NBK managing director Munir Ahmed at a past function. The bank has ruled
out a boardroom shake-up in the banker’s race to comply with Central
Bank regulations. Photo/FILE
Nation Media Group
By DAVID HERBLING
In Summary
- The bank maintains that its board is well established despite analysts concern that the lender is in breach of the Central Bank of Kenya guidelines since its directors are representatives of major shareholders.
- CBK says the new rules are aimed at reducing the influence of principal shareholders in the boardrooms as well as safeguard the interests of minority investors whose influence in the key decision-making organs has declined.
- NBK has a 10-member board made up of three executive directors including the managing director, and his two deputies.
The National Bank of Kenya
has ruled out a boardroom shake-up in the banker’s race to comply with
regulations that require lenders to reserve a third of board seats for
independent directors.
The bank maintains that its board is well
established despite analysts concern that the lender is in breach of the
Central Bank of Kenya (CBK) guidelines since its directors are
representatives of major shareholders, the NSSF and the Treasury who own
48.05 per cent and 22.5 per cent respectively.
The banking regulator defines an independent
director as one who is not a direct or indirect representative of the
principal shareholders, has not worked in the bank as an executive for
the past five years and has not had any business relationships with the
institution in the same period.
Significant suppliers of the lenders or relatives of senior managers and those with a direct or indirect shareholding of more than five per cent in the appointing banks are also not considered independent.
The Central Bank of Kenya (CBK) had asked banks to
start complying with the directive from January, but NBK maintains that
its board is in compliance with the directive.
“There are only two board members representing
Treasury and the NSSF (National Social Security Fund),” Munir Ahmed, the
managing director of NBK told the Business Daily.
“The rest are independent directors and they don’t
represent the interests of any shareholders. Francis Atwoli does not
represent NSSF though he sits on the fund’s board.”
The CBK says the new rules are aimed at reducing
the influence of principal shareholders in the boardrooms as well as
safeguard the interests of minority investors whose influence in the key
decision-making organs has declined.
“It is a fact that NBK remains under tight control
of Treasury and the NSSF,” said a source at the Centre for Corporate
Governance, pointing out that the dominance of the two, especially that
of the fund, is in breach of CBK guidelines.

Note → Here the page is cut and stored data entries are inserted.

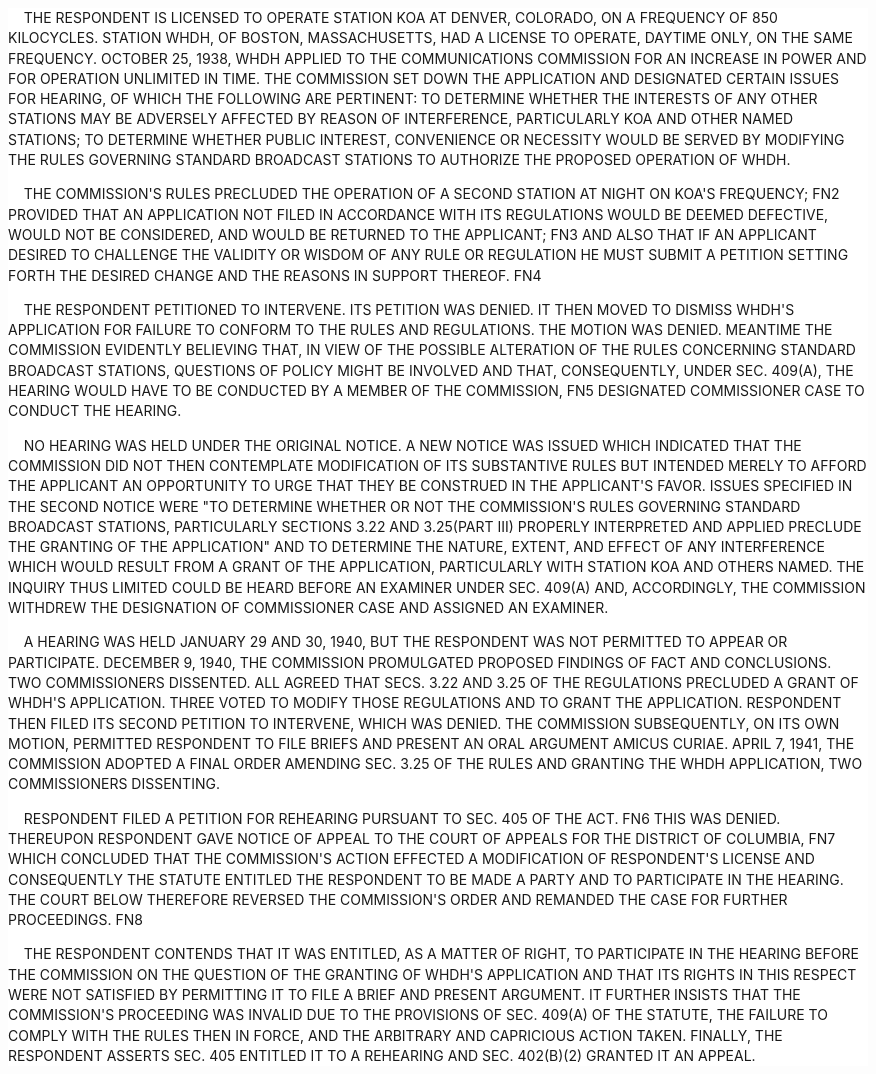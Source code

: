     THE RESPONDENT IS LICENSED TO OPERATE STATION KOA AT DENVER, COLORADO, ON A FREQUENCY OF 850 KILOCYCLES.  STATION WHDH, OF BOSTON, MASSACHUSETTS, HAD A LICENSE TO OPERATE, DAYTIME ONLY, ON THE SAME FREQUENCY.  OCTOBER 25, 1938, WHDH APPLIED TO THE COMMUNICATIONS COMMISSION FOR AN INCREASE IN POWER AND FOR OPERATION UNLIMITED IN TIME.  THE COMMISSION SET DOWN THE APPLICATION AND DESIGNATED CERTAIN ISSUES FOR HEARING, OF WHICH THE FOLLOWING ARE PERTINENT:  TO DETERMINE WHETHER THE INTERESTS OF ANY OTHER STATIONS MAY BE ADVERSELY AFFECTED BY REASON OF INTERFERENCE, PARTICULARLY KOA AND OTHER NAMED STATIONS; TO DETERMINE WHETHER PUBLIC INTEREST, CONVENIENCE OR NECESSITY WOULD BE SERVED BY MODIFYING THE RULES GOVERNING STANDARD BROADCAST STATIONS TO AUTHORIZE THE PROPOSED OPERATION OF WHDH.

    THE COMMISSION'S RULES PRECLUDED THE OPERATION OF A SECOND STATION AT NIGHT ON KOA'S FREQUENCY; FN2  PROVIDED THAT AN APPLICATION NOT FILED IN ACCORDANCE WITH ITS REGULATIONS WOULD BE DEEMED DEFECTIVE, WOULD NOT BE CONSIDERED, AND WOULD BE RETURNED TO THE APPLICANT; FN3  AND ALSO THAT IF AN APPLICANT DESIRED TO CHALLENGE THE VALIDITY OR WISDOM OF ANY RULE OR REGULATION HE MUST SUBMIT A PETITION SETTING FORTH THE DESIRED CHANGE AND THE REASONS IN SUPPORT THEREOF.  FN4

    THE RESPONDENT PETITIONED TO INTERVENE.  ITS PETITION WAS DENIED.  IT THEN MOVED TO DISMISS WHDH'S APPLICATION FOR FAILURE TO CONFORM TO THE RULES AND REGULATIONS.  THE MOTION WAS DENIED.  MEANTIME THE COMMISSION EVIDENTLY BELIEVING THAT, IN VIEW OF THE POSSIBLE ALTERATION OF THE RULES CONCERNING STANDARD BROADCAST STATIONS, QUESTIONS OF POLICY MIGHT BE INVOLVED AND THAT, CONSEQUENTLY, UNDER SEC. 409(A), THE HEARING WOULD HAVE TO BE CONDUCTED BY A MEMBER OF THE COMMISSION,  FN5 DESIGNATED COMMISSIONER CASE TO CONDUCT THE HEARING.

    NO HEARING WAS HELD UNDER THE ORIGINAL NOTICE.  A NEW NOTICE WAS ISSUED WHICH INDICATED THAT THE COMMISSION DID NOT THEN CONTEMPLATE MODIFICATION OF ITS SUBSTANTIVE RULES BUT INTENDED MERELY TO AFFORD THE APPLICANT AN OPPORTUNITY TO URGE THAT THEY BE CONSTRUED IN THE APPLICANT'S FAVOR.  ISSUES SPECIFIED IN THE SECOND NOTICE WERE "TO DETERMINE WHETHER OR NOT THE COMMISSION'S RULES GOVERNING STANDARD BROADCAST STATIONS, PARTICULARLY SECTIONS 3.22 AND 3.25(PART III) PROPERLY INTERPRETED AND APPLIED PRECLUDE THE GRANTING OF THE APPLICATION" AND TO DETERMINE THE NATURE, EXTENT, AND EFFECT OF ANY INTERFERENCE WHICH WOULD RESULT FROM A GRANT OF THE APPLICATION, PARTICULARLY WITH STATION KOA AND OTHERS NAMED.  THE INQUIRY THUS LIMITED COULD BE HEARD BEFORE AN EXAMINER UNDER SEC. 409(A) AND, ACCORDINGLY, THE COMMISSION WITHDREW THE DESIGNATION OF COMMISSIONER CASE AND ASSIGNED AN EXAMINER.

    A HEARING WAS HELD JANUARY 29 AND 30, 1940, BUT THE RESPONDENT WAS NOT PERMITTED TO APPEAR OR PARTICIPATE.  DECEMBER 9, 1940, THE COMMISSION PROMULGATED PROPOSED FINDINGS OF FACT AND CONCLUSIONS.  TWO COMMISSIONERS DISSENTED.  ALL AGREED THAT SECS. 3.22 AND 3.25 OF THE REGULATIONS PRECLUDED A GRANT OF WHDH'S APPLICATION.  THREE VOTED TO MODIFY THOSE REGULATIONS AND TO GRANT THE APPLICATION.  RESPONDENT THEN FILED ITS SECOND PETITION TO INTERVENE, WHICH WAS DENIED.  THE COMMISSION SUBSEQUENTLY, ON ITS OWN MOTION, PERMITTED RESPONDENT TO FILE BRIEFS AND PRESENT AN ORAL ARGUMENT AMICUS CURIAE.  APRIL 7, 1941, THE COMMISSION ADOPTED A FINAL ORDER AMENDING SEC. 3.25 OF THE RULES AND GRANTING THE WHDH APPLICATION, TWO COMMISSIONERS DISSENTING.

    RESPONDENT FILED A PETITION FOR REHEARING PURSUANT TO SEC. 405 OF THE ACT.  FN6  THIS WAS DENIED.  THEREUPON RESPONDENT GAVE NOTICE OF APPEAL TO THE COURT OF APPEALS FOR THE DISTRICT OF COLUMBIA,  FN7  WHICH CONCLUDED THAT THE COMMISSION'S ACTION EFFECTED A MODIFICATION OF RESPONDENT'S LICENSE AND CONSEQUENTLY THE STATUTE ENTITLED THE RESPONDENT TO BE MADE A PARTY AND TO PARTICIPATE IN THE HEARING.  THE COURT BELOW THEREFORE REVERSED THE COMMISSION'S ORDER AND REMANDED THE CASE FOR FURTHER PROCEEDINGS.  FN8

    THE RESPONDENT CONTENDS THAT IT WAS ENTITLED, AS A MATTER OF RIGHT, TO PARTICIPATE IN THE HEARING BEFORE THE COMMISSION ON THE QUESTION OF THE GRANTING OF WHDH'S APPLICATION AND THAT ITS RIGHTS IN THIS RESPECT WERE NOT SATISFIED BY PERMITTING IT TO FILE A BRIEF AND PRESENT ARGUMENT.  IT FURTHER INSISTS THAT THE COMMISSION'S PROCEEDING WAS INVALID DUE TO THE PROVISIONS OF SEC. 409(A) OF THE STATUTE, THE FAILURE TO COMPLY WITH THE RULES THEN IN FORCE, AND THE ARBITRARY AND CAPRICIOUS ACTION TAKEN.  FINALLY, THE RESPONDENT ASSERTS SEC. 405 ENTITLED IT TO A REHEARING AND SEC. 402(B)(2) GRANTED IT AN APPEAL.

NBK has a 10-member board made up of three
executive directors including the managing director, and his two
deputies, Isaiah Mworia and Ali Noor.
Of the seven non-executive directors, two (Tom
Odongo, the managing trustee of the NSSF and the head of financial
services at the Ministry of Finance, George Omino) directly represent
the NSSF and the Treasury respectively.
That leaves NBK without an independent director, following the ouster of long-serving board member Michael Muhindi in June.
Mr Muhindi lost the vote after he failed to win
the NSSF’s support. The fund instead chose to back Wangui Mwaniki, a
senior executive at Kenya Railways, further cementing the public pension
fund’s growing influence in NBK.
The other four directors — Sylvia Kitonga, Erastus Mwongera, Mr
Atwoli and Mohammed Hassan (now board chair — are on the board courtesy
of the NSSF. They were appointed in 2011 following the replacement of
Jennifer Riria, Paul Ngumi and Alfred Juma — all said to have been
government appointees.
The decision by the fund to tighten its grip on NBK board has returned to haunt it. The rules are said to affect more than half of Kenya’s 44 banks, including some that are listed like Housing Finance.
The majority of directors in Kenyan banks have
secured their seats with the help of business associates, personal
contacts or friends. In the Housing Finance case, the principal
shareholders are Equity Bank,
Britam, which both control 46.1 per cent of the mortgage firm, and NSSF with a 6.82 per cent ownership.
Britam, which both control 46.1 per cent of the mortgage firm, and NSSF with a 6.82 per cent ownership.
It has a board of seven members including the
chairman, Mr Steve Mainda, Equity Bank representatives Mr Peter Munga,
Mr David Ansel, and Mr Shem Migot-Adholla, while the NSSF is represented
by its chairman Mr Adan Mohamed.
The other directors are CEO Frank Ireri, and Benson Wairegi who sits on both Equity and Britam boards.
Mr Mainda is the only one who qualifies as an independent director based on the CBK definition.